Neue Gesetzesreformen
Das neue Einbürgerungsgesetz sieht vor, die Mindestaufenthaltsdauer je nach Voraussetzung auf fünf oder drei Jahre zu senken. Auch die doppelte Staatsbürgerschaft wird nun ermöglicht. Doch El-Zaatari sieht weiteren Handlungsbedarf:
„Wir erhalten monatlich 20.000 Anfragen zur Einbürgerung. Was diese Menschen vor allem brauchen, ist Klarheit und Vorhersehbarkeit im Verfahren sowie funktionsfähige Behörden. Dies fehlt im neuen Gesetzesentwurf.“
Fazit: Neue Chancen für Arbeitgeber durch Gesetzesreform
Die Reform des Einbürgerungsgesetzes bietet sowohl Arbeitnehmern als auch Arbeitgebern zahlreiche Vorteile.

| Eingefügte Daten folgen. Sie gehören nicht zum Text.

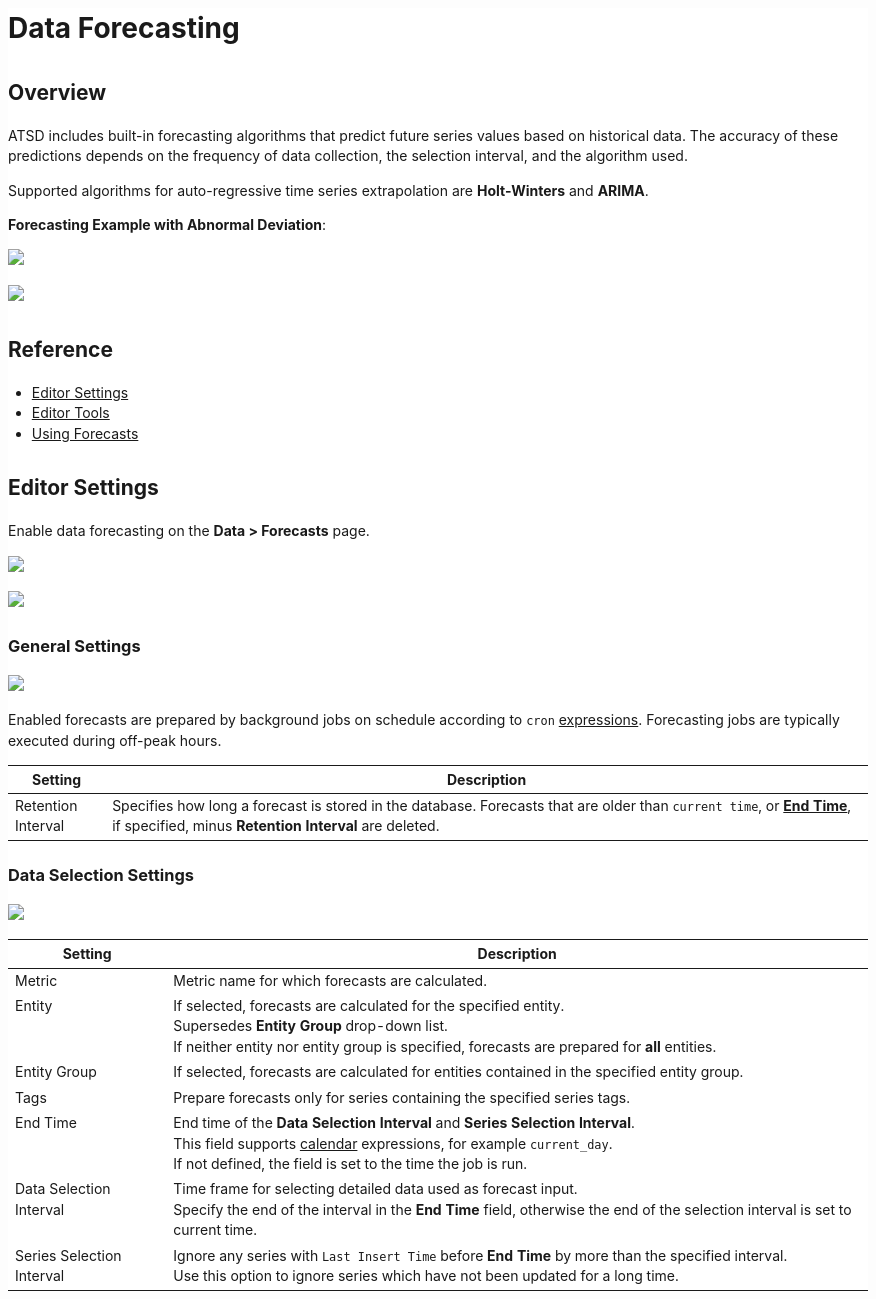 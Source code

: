 # Data Forecasting

## Overview

ATSD includes built-in forecasting algorithms that predict future series values based on historical data. The accuracy of these predictions depends on the frequency of data collection, the selection interval, and the algorithm used.

Supported algorithms for auto-regressive time series extrapolation are **Holt-Winters** and **ARIMA**.

**Forecasting Example with Abnormal Deviation**:

![](./resources/forecasts-1.png)

![](./resources/forecasts-2.png)

## Reference

* [Editor Settings](#editor-settings)
* [Editor Tools](#editor-tools)
* [Using Forecasts](#using-forecasts)

## Editor Settings

Enable data forecasting on the **Data > Forecasts** page.

![](./resources/forecasts_3.png)

![](./resources/forecasts_1.png)

### General Settings

![](./resources/forecasts_4.png)

Enabled forecasts are prepared by background jobs on schedule according to `cron` [expressions](../shared/scheduling.md). Forecasting jobs are typically executed during off-peak hours.

|Setting|Description|
|-|-|
|Retention Interval|Specifies how long a forecast is stored in the database. Forecasts that are older than `current time`, or [**End Time**](#data-selection-settings), if specified, minus **Retention Interval** are deleted.|

### Data Selection Settings

![](./resources/forecasts_5.png)

| Setting | Description |
| --- | --- |
|Metric |Metric name for which forecasts are calculated.|
|Entity  |If selected, forecasts are calculated for the specified entity.<br>Supersedes **Entity Group** drop-down list.<br>If neither entity nor entity group is specified, forecasts are prepared for **all** entities.|
|Entity Group |If selected, forecasts are calculated for entities contained in the specified entity group.|
|Tags |Prepare forecasts only for series containing the specified series tags.|
|End Time |End time of the **Data Selection Interval** and **Series Selection Interval**.<br>This field supports [calendar](../shared/calendar.md) expressions, for example `current_day`.<br>If not defined, the field is set to the time the job is run.|
|Data Selection Interval |Time frame for selecting detailed data used as forecast input.<br>Specify the end of the interval in the **End Time** field, otherwise the end of the selection interval is set to current time.|
|Series Selection Interval |Ignore any series with `Last Insert Time` before **End Time** by more than the specified interval.<br>Use this option to ignore series which have not been updated for a long time.|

Für Unternehmen bedeutet die Einbürgerung von ausländischen Mitarbeitern mehr Stabilität, einen erweiterten Talentpool und gesteigerte Motivation und Loyalität der Belegschaft. Zudem bieten eingbürgerte Mitarbeiter eine höhere Rechtssicherheit und Planungssicherheit. Unternehmen, die den Einbürgerungsprozess aktiv unterstützen, fördern nicht nur die Integration und schaffen ein inklusiveres Arbeitsumfeld, sondern können sich auch einen bedeutenden Wettbewerbsvorteil in Zeiten des Fachkräftemangels sichern. Letztlich zeigt sich, dass die Einbürgerung eine Win-Win-Situation für alle Beteiligten darstellt und die soziale und wirtschaftliche Stabilität in Deutschland weiter stärkt.